The government appealed. However, on May 5, the Boston-based First Circuit Court of Appeals, composed of two liberal judges and one conservative judge, sided with the judge and thus denied the official request.
“The district court determined that 8 U.S.C. § 1182(d)(5)(A) does not grant the Secretary of Homeland Security unreviewable discretion to terminate parole except on a case-by-case basis,” the three judges wrote.
Eduardo and María del Carmen were then able to continue their work while awaiting the new parole permits they had requested under the Cuban Adjustment Act. Thanks to that, and family support, a year and one day after entering through the airport, they were able to pay $1,400 each, plus the cost of a new green card: $260 per person.
On May 8, the government filed an emergency docket with the Supreme Court. And on Friday, May 30, the Court ruled, in a 7-2 decision, that the Trump administration could revoke the HPP pending a ruling from the lower courts.
Justices Ketanji Brown Jackson and Sonia Sotomayor dissented, warning of the devastating consequences of the move for immigrants before the legal claims were resolved.
In other words, and contrary to popular belief, the Supreme Court’s decision did not close the case, but it did allow the government to continue deportations and revoke work permits. As a result, the PPH beneficiaries instantly lost their legal status.
It is considered the largest mass delegalization event in the history of the United States.
Officials then did the expected thing: again emailed those involved with the news that their permits were terminated. They also updated E-Verify, an online labor verification system operated by USCIS available to employers. All work permits under category C11 — the HPP — had become invalid.

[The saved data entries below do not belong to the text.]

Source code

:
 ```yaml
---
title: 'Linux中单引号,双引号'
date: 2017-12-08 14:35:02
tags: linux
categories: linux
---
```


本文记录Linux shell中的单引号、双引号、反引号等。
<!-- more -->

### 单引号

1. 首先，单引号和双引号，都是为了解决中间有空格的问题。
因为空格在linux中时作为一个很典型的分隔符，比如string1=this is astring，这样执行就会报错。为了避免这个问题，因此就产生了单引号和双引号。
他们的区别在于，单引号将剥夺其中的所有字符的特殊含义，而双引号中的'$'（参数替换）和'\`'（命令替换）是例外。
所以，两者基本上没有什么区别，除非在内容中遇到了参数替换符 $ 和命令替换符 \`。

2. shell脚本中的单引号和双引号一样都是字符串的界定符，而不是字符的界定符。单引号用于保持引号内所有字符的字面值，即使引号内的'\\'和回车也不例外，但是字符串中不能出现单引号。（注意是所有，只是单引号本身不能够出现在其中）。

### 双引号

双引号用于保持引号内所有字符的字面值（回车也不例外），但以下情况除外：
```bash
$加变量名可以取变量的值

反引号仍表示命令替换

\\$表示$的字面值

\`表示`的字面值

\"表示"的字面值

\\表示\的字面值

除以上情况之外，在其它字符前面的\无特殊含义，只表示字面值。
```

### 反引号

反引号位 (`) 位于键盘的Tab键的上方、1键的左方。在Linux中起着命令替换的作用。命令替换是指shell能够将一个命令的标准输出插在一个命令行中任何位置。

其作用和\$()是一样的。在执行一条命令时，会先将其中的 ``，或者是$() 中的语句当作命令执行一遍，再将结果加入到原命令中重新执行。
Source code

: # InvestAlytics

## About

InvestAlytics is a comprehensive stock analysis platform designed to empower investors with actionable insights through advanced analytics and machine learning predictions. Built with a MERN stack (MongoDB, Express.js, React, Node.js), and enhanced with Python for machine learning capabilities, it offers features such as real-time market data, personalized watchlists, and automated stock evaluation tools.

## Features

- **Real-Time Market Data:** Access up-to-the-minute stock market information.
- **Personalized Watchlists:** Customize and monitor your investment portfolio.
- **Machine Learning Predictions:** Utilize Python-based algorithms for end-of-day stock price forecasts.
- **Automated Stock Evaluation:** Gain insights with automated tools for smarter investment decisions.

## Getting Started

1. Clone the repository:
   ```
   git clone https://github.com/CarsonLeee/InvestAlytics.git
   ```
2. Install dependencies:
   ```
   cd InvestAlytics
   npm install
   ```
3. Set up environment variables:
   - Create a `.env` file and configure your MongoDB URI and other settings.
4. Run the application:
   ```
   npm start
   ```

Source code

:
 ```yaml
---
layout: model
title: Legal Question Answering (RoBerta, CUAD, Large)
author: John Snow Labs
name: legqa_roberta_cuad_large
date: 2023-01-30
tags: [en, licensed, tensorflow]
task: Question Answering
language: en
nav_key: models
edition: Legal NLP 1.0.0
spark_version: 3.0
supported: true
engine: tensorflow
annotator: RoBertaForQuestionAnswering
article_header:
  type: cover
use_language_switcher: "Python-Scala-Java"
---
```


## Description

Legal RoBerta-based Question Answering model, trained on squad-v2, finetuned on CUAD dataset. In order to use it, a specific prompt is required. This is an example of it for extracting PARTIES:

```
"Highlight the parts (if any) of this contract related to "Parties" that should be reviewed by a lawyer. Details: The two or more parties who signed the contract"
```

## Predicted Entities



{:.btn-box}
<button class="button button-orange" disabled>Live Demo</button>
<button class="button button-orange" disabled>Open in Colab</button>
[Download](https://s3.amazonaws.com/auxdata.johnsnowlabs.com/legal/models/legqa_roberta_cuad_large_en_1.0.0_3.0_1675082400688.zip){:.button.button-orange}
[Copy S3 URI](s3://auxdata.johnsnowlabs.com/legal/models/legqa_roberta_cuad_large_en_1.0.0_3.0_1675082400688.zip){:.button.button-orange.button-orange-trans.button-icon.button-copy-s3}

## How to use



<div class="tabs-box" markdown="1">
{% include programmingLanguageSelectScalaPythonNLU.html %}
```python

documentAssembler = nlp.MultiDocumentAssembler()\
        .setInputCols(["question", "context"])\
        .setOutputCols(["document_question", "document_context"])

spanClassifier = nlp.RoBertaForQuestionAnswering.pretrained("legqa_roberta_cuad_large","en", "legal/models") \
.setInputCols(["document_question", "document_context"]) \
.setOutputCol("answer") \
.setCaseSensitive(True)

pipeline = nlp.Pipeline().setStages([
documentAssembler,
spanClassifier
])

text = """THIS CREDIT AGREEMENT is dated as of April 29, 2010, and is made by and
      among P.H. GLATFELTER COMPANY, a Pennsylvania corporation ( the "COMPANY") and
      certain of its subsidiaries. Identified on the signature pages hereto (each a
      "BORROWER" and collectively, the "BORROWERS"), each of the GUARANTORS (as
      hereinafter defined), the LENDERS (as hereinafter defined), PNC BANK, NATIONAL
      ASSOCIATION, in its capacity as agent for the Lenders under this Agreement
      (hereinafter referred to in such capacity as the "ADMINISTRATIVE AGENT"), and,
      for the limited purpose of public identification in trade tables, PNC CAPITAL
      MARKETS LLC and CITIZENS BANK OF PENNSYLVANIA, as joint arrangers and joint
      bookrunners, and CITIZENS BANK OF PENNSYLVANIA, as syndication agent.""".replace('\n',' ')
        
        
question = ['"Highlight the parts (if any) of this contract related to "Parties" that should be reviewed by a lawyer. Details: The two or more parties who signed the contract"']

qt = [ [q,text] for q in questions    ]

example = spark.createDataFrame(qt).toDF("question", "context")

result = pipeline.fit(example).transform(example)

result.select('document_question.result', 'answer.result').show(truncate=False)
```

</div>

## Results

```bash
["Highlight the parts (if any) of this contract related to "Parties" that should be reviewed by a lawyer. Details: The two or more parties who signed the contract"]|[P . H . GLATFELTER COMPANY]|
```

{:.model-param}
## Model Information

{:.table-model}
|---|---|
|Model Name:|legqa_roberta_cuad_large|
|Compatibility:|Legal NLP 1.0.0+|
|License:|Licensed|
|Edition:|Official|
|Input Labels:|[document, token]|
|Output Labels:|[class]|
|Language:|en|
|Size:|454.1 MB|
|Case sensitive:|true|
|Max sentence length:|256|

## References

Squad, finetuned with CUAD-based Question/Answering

Many employers also did the expected thing: firing these workers, in many cases under protest and vociferously complaining of an immigration policy that was, in fact, affecting their businesses.
Now it’s up to the First Circuit Court of Appeals to decide whether or not the lower court (Talwani) exceeded its authority by allowing the HPP to continue. That Circuit established an expedited pleading schedule at the request of the parties. The plaintiffs filed theirs on June 11.
The plaintiffs, on the 25th. Oral arguments were held on July 29 at 2:00 p.m. in Boston.
What’s new in this case is that an organization, the Public Rights Project, has filed an amicus curiae brief regarding the abrupt termination of several humanitarian parole programs. They did so on behalf of 14 local governments and 18 local government leaders.
There they argue: “Our brief details how ending this and other humanitarian parole programs will directly harm local governments and their communities. Deporting hundreds of thousands of community members damages social networks, has negative economic consequences and overburdens public services.”
Further on: “The economic losses will be felt in the healthcare, manufacturing, hospitality and construction sectors. Furthermore, the elimination of legal protections for immigrants will erode trust among community members.”
And they conclude: “Our brief urges the First Circuit to uphold the district court’s decision to keep the program in place.”
Eduardo and María del Carmen are waiting, without working. The USCIS website tells them that their new work permits will be granted in September of this year.